Below is a listing with pictures in it. Copy it exactly without them.

* * * *

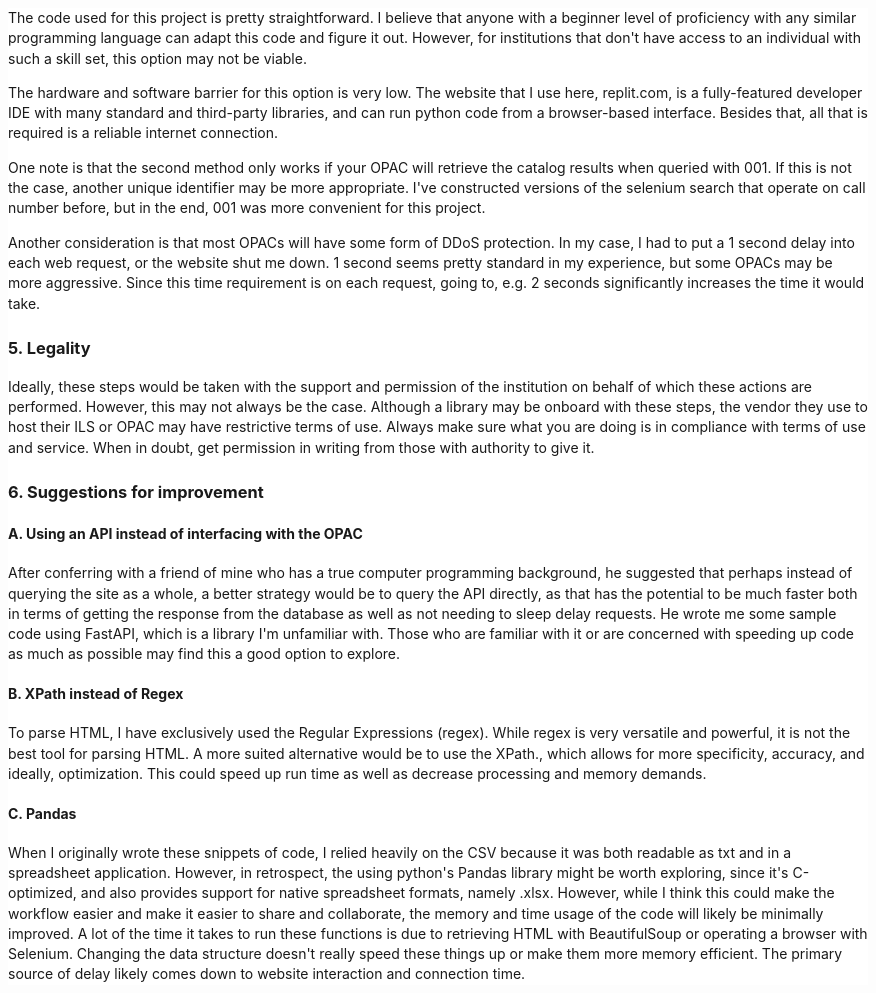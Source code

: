 The code used for this project is pretty straightforward. I believe that anyone with a beginner level of proficiency with any similar programming language can adapt this code and figure it out. However, for institutions that don't have access to an individual with such a skill set, this option may not be viable. 

The hardware and software barrier for this option is very low. The website that I use here, replit.com, is a fully-featured developer IDE with many standard and third-party libraries, and can run python code from a browser-based interface. Besides that, all that is required is a reliable internet connection. 

One note is that the second method only works if your OPAC will retrieve the catalog results when queried with 001. If this is not the case, another unique identifier may be more appropriate. I've constructed versions of the selenium search that operate on call number before, but in the end, 001 was more convenient for this project.

Another consideration is that most OPACs will have some form of DDoS protection. In my case, I had to put a 1 second delay into each web request, or the website shut me down. 1 second seems pretty standard in my experience, but some OPACs may be more aggressive. Since this time requirement is on each request, going to, e.g. 2 seconds significantly increases the time it would take.

### 5. Legality

Ideally, these steps would be taken with the support and permission of the institution on behalf of which these actions are performed. However, this may not always be the case. Although a library may be onboard with these steps, the vendor they use to host their ILS or OPAC may have restrictive terms of use. Always make sure what you are doing is in compliance with terms of use and service. When in doubt, get permission in writing from those with authority to give it. 

### 6. Suggestions for improvement

#### A. Using an API instead of interfacing with the OPAC

After conferring with a friend of mine who has a true computer programming background, he suggested that perhaps instead of querying the site as a whole, a better strategy would be to query the API directly, as that has the potential to be much faster both in terms of getting the response from the database as well as not needing to sleep delay requests. He wrote me some sample code using FastAPI, which is a library I'm unfamiliar with. Those who are familiar with it or are concerned with speeding up code as much as possible may find this a good option to explore.

#### B. XPath instead of Regex

To parse HTML, I have exclusively used the Regular Expressions (regex). While regex is very versatile and powerful, it is not the best tool for parsing HTML. A more suited alternative would be to use the XPath., which allows for more specificity, accuracy, and ideally, optimization. This could speed up run time as well as decrease processing and memory demands. 

#### C. Pandas

When I originally wrote these snippets of code, I relied heavily on the CSV because it was both readable as txt and in a spreadsheet application. However, in retrospect, the using python's Pandas library might be worth exploring, since it's C-optimized, and also provides support for native spreadsheet formats, namely .xlsx. However, while I think this could make the workflow easier and make it easier to share and collaborate, the memory and time usage of the code will likely be minimally improved. A lot of the time it takes to run these functions is due to retrieving HTML with BeautifulSoup or operating a browser with Selenium. Changing the data structure doesn't really speed these things up or make them more memory efficient. The primary source of delay likely comes down to website interaction and connection time.
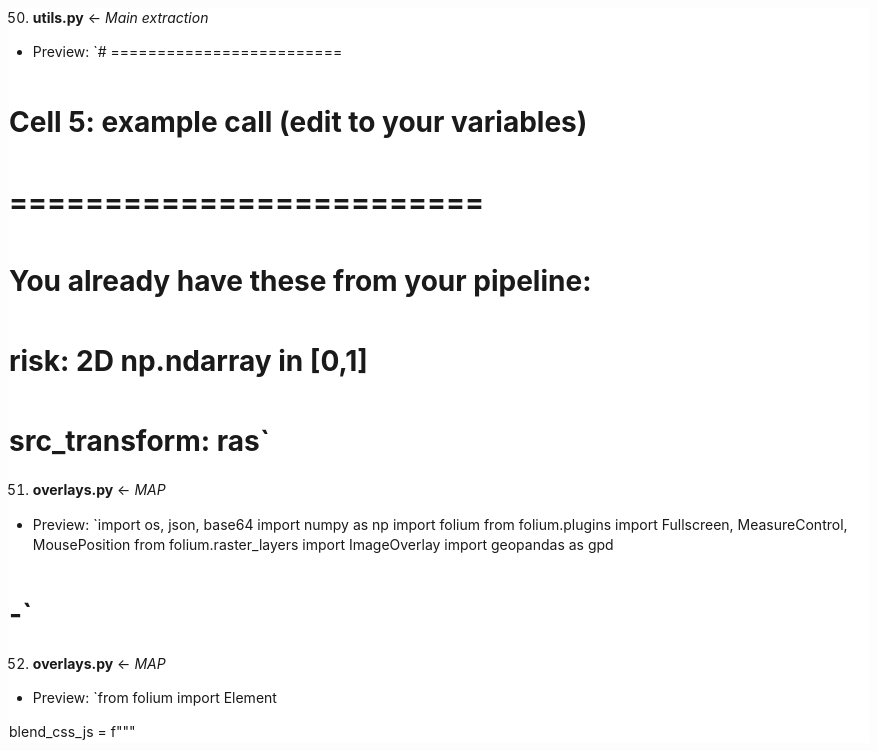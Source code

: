50. **utils.py**  ←  _Main extraction_
   - Preview: `# =========================
# Cell 5: example call (edit to your variables)
# =========================
# You already have these from your pipeline:
# risk: 2D np.ndarray in [0,1]
# src_transform: ras`

51. **overlays.py**  ←  _MAP_
   - Preview: `import os, json, base64
import numpy as np
import folium
from folium.plugins import Fullscreen, MeasureControl, MousePosition
from folium.raster_layers import ImageOverlay
import geopandas as gpd

# -`

52. **overlays.py**  ←  _MAP_
   - Preview: `from folium import Element

blend_css_js = f"""
<style>
/* keep the overlay blocky & readable when zooming */
.leaflet-image-layer {{image-rendering: pixelated;}}
</style>
<script>
window.addEventList`

53. **overlays.py**  ←  _MAP_
   - Preview: `opacity_control = f"""
<script>
window.addEventListener('load', () => {{
  const map = window[{json.dumps(m.get_name())}];
  const overlay = window[{json.dumps(overlay.get_name())}];
  if (!map || !ov`

54. **overlays.py**  ←  _MAP_
   - Preview: `peek_js = f"""
<script>
window.addEventListener('load', () => {{
  const map = window[{json.dumps(m.get_name())}];
  const overlay = window[{json.dumps(overlay.get_name())}];
  if (!map || !overlay) r`
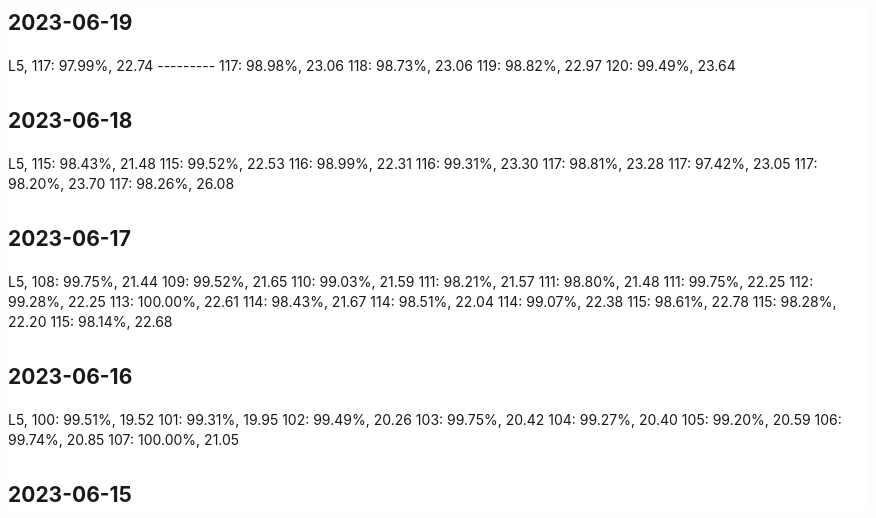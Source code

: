 2023-06-19
----------

L5,  117:  97.99%, 22.74
     ---------
     117:  98.98%, 23.06
     118:  98.73%, 23.06
     119:  98.82%, 22.97
     120:  99.49%, 23.64

2023-06-18
----------

L5,  115:  98.43%, 21.48
     115:  99.52%, 22.53
     116:  98.99%, 22.31
     116:  99.31%, 23.30
     117:  98.81%, 23.28
     117:  97.42%, 23.05
     117:  98.20%, 23.70
     117:  98.26%, 26.08

2023-06-17
----------

L5,  108:  99.75%, 21.44
     109:  99.52%, 21.65
     110:  99.03%, 21.59
     111:  98.21%, 21.57
     111:  98.80%, 21.48
     111:  99.75%, 22.25
     112:  99.28%, 22.25
     113: 100.00%, 22.61
     114:  98.43%, 21.67
     114:  98.51%, 22.04
     114:  99.07%, 22.38
     115:  98.61%, 22.78
     115:  98.28%, 22.20
     115:  98.14%, 22.68

2023-06-16
----------

L5,  100:  99.51%, 19.52
     101:  99.31%, 19.95
     102:  99.49%, 20.26
     103:  99.75%, 20.42
     104:  99.27%, 20.40
     105:  99.20%, 20.59
     106:  99.74%, 20.85
     107: 100.00%, 21.05

2023-06-15
----------
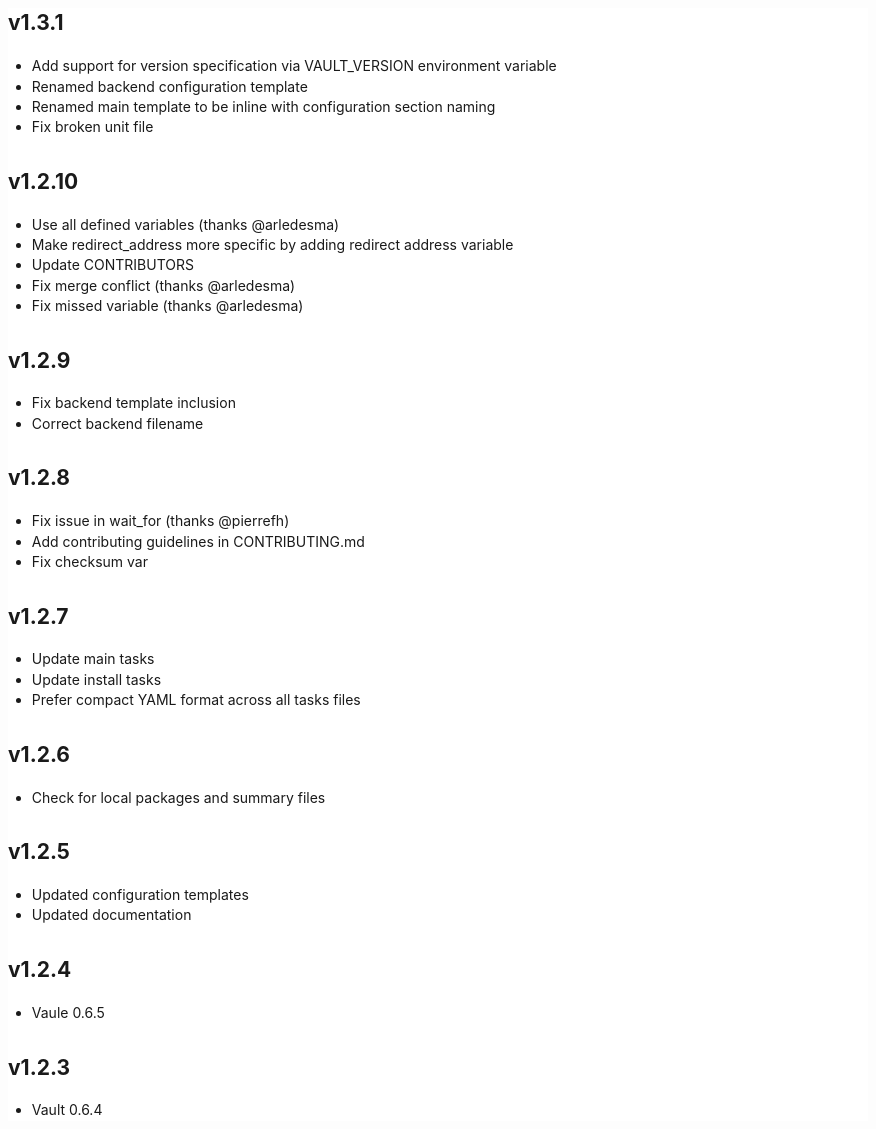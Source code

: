 ## v1.3.1

- Add support for version specification via VAULT_VERSION environment variable
- Renamed backend configuration template
- Renamed main template to be inline with configuration section naming
- Fix broken unit file

## v1.2.10

- Use all defined variables (thanks @arledesma)
- Make redirect_address more specific by adding redirect address variable
- Update CONTRIBUTORS
- Fix merge conflict (thanks @arledesma)
- Fix missed variable (thanks @arledesma)

## v1.2.9

- Fix backend template inclusion
- Correct backend filename

## v1.2.8

- Fix issue in wait_for (thanks @pierrefh)
- Add contributing guidelines in CONTRIBUTING.md
- Fix checksum var

## v1.2.7

- Update main tasks
- Update install tasks
- Prefer compact YAML format across all tasks files

## v1.2.6

- Check for local packages and summary files

## v1.2.5

- Updated configuration templates
- Updated documentation

## v1.2.4

- Vaule 0.6.5

## v1.2.3

- Vault 0.6.4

* * * *

→ **Response to this task**:
Source code

: The code used for this project is pretty straightforward. I believe that anyone with a beginner level of proficiency with any similar programming language can adapt this code and figure it out. However, for institutions that don't have access to an individual with such a skill set, this option may not be viable. 

The hardware and software barrier for this option is very low. The website that I use here, replit.com, is a fully-featured developer IDE with many standard and third-party libraries, and can run python code from a browser-based interface. Besides that, all that is required is a reliable internet connection. 

One note is that the second method only works if your OPAC will retrieve the catalog results when queried with 001. If this is not the case, another unique identifier may be more appropriate. I've constructed versions of the selenium search that operate on call number before, but in the end, 001 was more convenient for this project.

Another consideration is that most OPACs will have some form of DDoS protection. In my case, I had to put a 1 second delay into each web request, or the website shut me down. 1 second seems pretty standard in my experience, but some OPACs may be more aggressive. Since this time requirement is on each request, going to, e.g. 2 seconds significantly increases the time it would take.

### 5. Legality

Ideally, these steps would be taken with the support and permission of the institution on behalf of which these actions are performed. However, this may not always be the case. Although a library may be onboard with these steps, the vendor they use to host their ILS or OPAC may have restrictive terms of use. Always make sure what you are doing is in compliance with terms of use and service. When in doubt, get permission in writing from those with authority to give it. 

### 6. Suggestions for improvement

#### A. Using an API instead of interfacing with the OPAC

After conferring with a friend of mine who has a true computer programming background, he suggested that perhaps instead of querying the site as a whole, a better strategy would be to query the API directly, as that has the potential to be much faster both in terms of getting the response from the database as well as not needing to sleep delay requests. He wrote me some sample code using FastAPI, which is a library I'm unfamiliar with. Those who are familiar with it or are concerned with speeding up code as much as possible may find this a good option to explore.

#### B. XPath instead of Regex

To parse HTML, I have exclusively used the Regular Expressions (regex). While regex is very versatile and powerful, it is not the best tool for parsing HTML. A more suited alternative would be to use the XPath., which allows for more specificity, accuracy, and ideally, optimization. This could speed up run time as well as decrease processing and memory demands. 

#### C. Pandas

When I originally wrote these snippets of code, I relied heavily on the CSV because it was both readable as txt and in a spreadsheet application. However, in retrospect, the using python's Pandas library might be worth exploring, since it's C-optimized, and also provides support for native spreadsheet formats, namely .xlsx. However, while I think this could make the workflow easier and make it easier to share and collaborate, the memory and time usage of the code will likely be minimally improved. A lot of the time it takes to run these functions is due to retrieving HTML with BeautifulSoup or operating a browser with Selenium. Changing the data structure doesn't really speed these things up or make them more memory efficient. The primary source of delay likely comes down to website interaction and connection time.
Source code

:50. **utils.py**  ←  _Main extraction_
   - Preview: `# =========================
# Cell 5: example call (edit to your variables)
# =========================
# You already have these from your pipeline:
# risk: 2D np.ndarray in [0,1]
# src_transform: ras`

51. **overlays.py**  ←  _MAP_
   - Preview: `import os, json, base64
import numpy as np
import folium
from folium.plugins import Fullscreen, MeasureControl, MousePosition
from folium.raster_layers import ImageOverlay
import geopandas as gpd

# -`

52. **overlays.py**  ←  _MAP_
   - Preview: `from folium import Element

blend_css_js = f"""
<style>
/* keep the overlay blocky & readable when zooming */
.leaflet-image-layer {{image-rendering: pixelated;}}
</style>
<script>
window.addEventList`

53. **overlays.py**  ←  _MAP_
   - Preview: `opacity_control = f"""
<script>
window.addEventListener('load', () => {{
  const map = window[{json.dumps(m.get_name())}];
  const overlay = window[{json.dumps(overlay.get_name())}];
  if (!map || !ov`

54. **overlays.py**  ←  _MAP_
   - Preview: `peek_js = f"""
<script>
window.addEventListener('load', () => {{
  const map = window[{json.dumps(m.get_name())}];
  const overlay = window[{json.dumps(overlay.get_name())}];
  if (!map || !overlay) r`
Source code

: 2023-06-19
----------

L5,  117:  97.99%, 22.74
     ---------
     117:  98.98%, 23.06
     118:  98.73%, 23.06
     119:  98.82%, 22.97
     120:  99.49%, 23.64

2023-06-18
----------

L5,  115:  98.43%, 21.48
     115:  99.52%, 22.53
     116:  98.99%, 22.31
     116:  99.31%, 23.30
     117:  98.81%, 23.28
     117:  97.42%, 23.05
     117:  98.20%, 23.70
     117:  98.26%, 26.08

2023-06-17
----------

L5,  108:  99.75%, 21.44
     109:  99.52%, 21.65
     110:  99.03%, 21.59
     111:  98.21%, 21.57
     111:  98.80%, 21.48
     111:  99.75%, 22.25
     112:  99.28%, 22.25
     113: 100.00%, 22.61
     114:  98.43%, 21.67
     114:  98.51%, 22.04
     114:  99.07%, 22.38
     115:  98.61%, 22.78
     115:  98.28%, 22.20
     115:  98.14%, 22.68

2023-06-16
----------

L5,  100:  99.51%, 19.52
     101:  99.31%, 19.95
     102:  99.49%, 20.26
     103:  99.75%, 20.42
     104:  99.27%, 20.40
     105:  99.20%, 20.59
     106:  99.74%, 20.85
     107: 100.00%, 21.05

2023-06-15
----------
Source code

: ## v1.3.1

- Add support for version specification via VAULT_VERSION environment variable
- Renamed backend configuration template
- Renamed main template to be inline with configuration section naming
- Fix broken unit file

## v1.2.10

- Use all defined variables (thanks @arledesma)
- Make redirect_address more specific by adding redirect address variable
- Update CONTRIBUTORS
- Fix merge conflict (thanks @arledesma)
- Fix missed variable (thanks @arledesma)

## v1.2.9

- Fix backend template inclusion
- Correct backend filename

## v1.2.8

- Fix issue in wait_for (thanks @pierrefh)
- Add contributing guidelines in CONTRIBUTING.md
- Fix checksum var

## v1.2.7

- Update main tasks
- Update install tasks
- Prefer compact YAML format across all tasks files

## v1.2.6

- Check for local packages and summary files

## v1.2.5

- Updated configuration templates
- Updated documentation

## v1.2.4

- Vaule 0.6.5

## v1.2.3

- Vault 0.6.4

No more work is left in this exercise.